How to solve "Could not establish trust relationship for the SSL/TLS secure channel with authority"

I have a WCF service hosted in IIS 7 using HTTPS. When I browse to this site in Internet Explorer, it works like a charm, this is because I have added the certificate to the local root certificate authority store.

I'm developing on 1 machine, so client and server are same machine. The certificate is self-signed directly from IIS 7 management snap in.

I continually get this error now...

Could not establish trust relationship for the SSL/TLS secure channel with authority.

... when called from client console.

I manually gave myself permissions and network service to the certificate, using findprivatekey and using cacls.exe.

I tried to connect to the service using SOAPUI, and that works, so it must be an issue in my client application, which is code based on what used to work with http.

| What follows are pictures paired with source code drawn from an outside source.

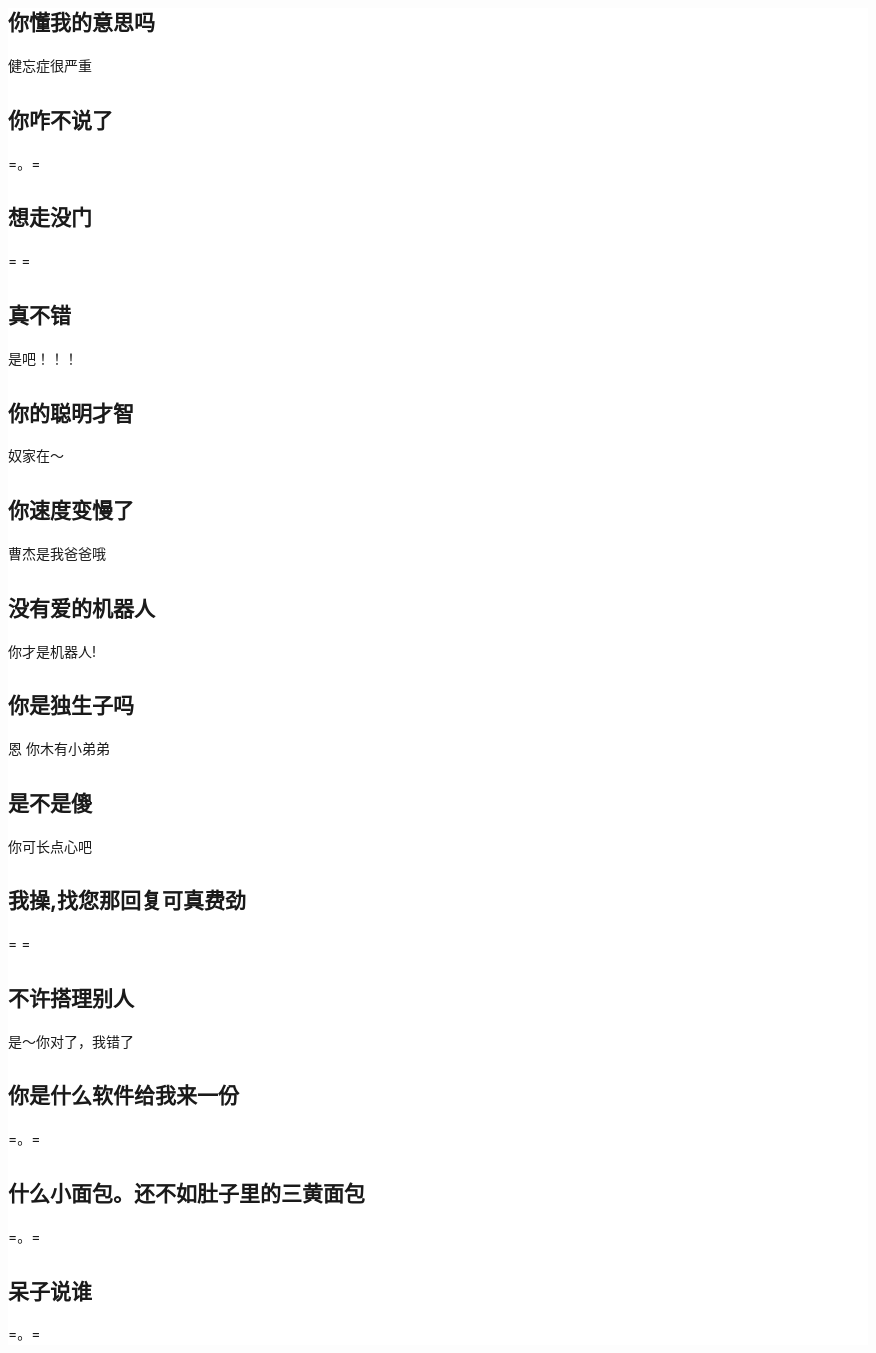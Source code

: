 ## 你懂我的意思吗
健忘症很严重

## 你咋不说了
=。=

## 想走没门
= =

## 真不错
是吧！！！

## 你的聪明才智
奴家在〜

## 你速度变慢了
曹杰是我爸爸哦

## 没有爱的机器人
你才是机器人!

## 你是独生子吗
恩  你木有小弟弟

## 是不是傻
你可长点心吧

## 我操,找您那回复可真费劲
= =

## 不许搭理别人
是〜你对了，我错了

## 你是什么软件给我来一份
=。=

## 什么小面包。还不如肚子里的三黄面包
=。=

## 呆子说谁
=。=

Where else can I look I seem to have exhausted all possibilities as to why I can't connect?


Solution 1:

As a workaround you could add a handler to the ServicePointManager's ServerCertificateValidationCallback on the client side:

System.Net.ServicePointManager.ServerCertificateValidationCallback +=
    (se, cert, chain, sslerror) =>
        {
            return true;
        };

but be aware that this is not a good practice as it completely ignores the server certificate and tells the service point manager that whatever certificate is fine which can seriously compromise client security. You could refine this and do some custom checking (for certificate name, hash etc). at least you can circumvent problems during development when using test certificates.

Solution 2:

When I have this problem it is because the client.config had its endpoints like:

 https://myserver/myservice.svc 

but the certificate was expecting

 https://myserver.mydomain.com/myservice.svc

Changing the endpoints to match the FQDN of the server resolves my problem. I know this is not the only cause of this problem.

Solution 3:

Your problem arises because you're using a self signed key. The client does not trust this key, nor does the key itself provide a chain to validate or a certificate revocation list.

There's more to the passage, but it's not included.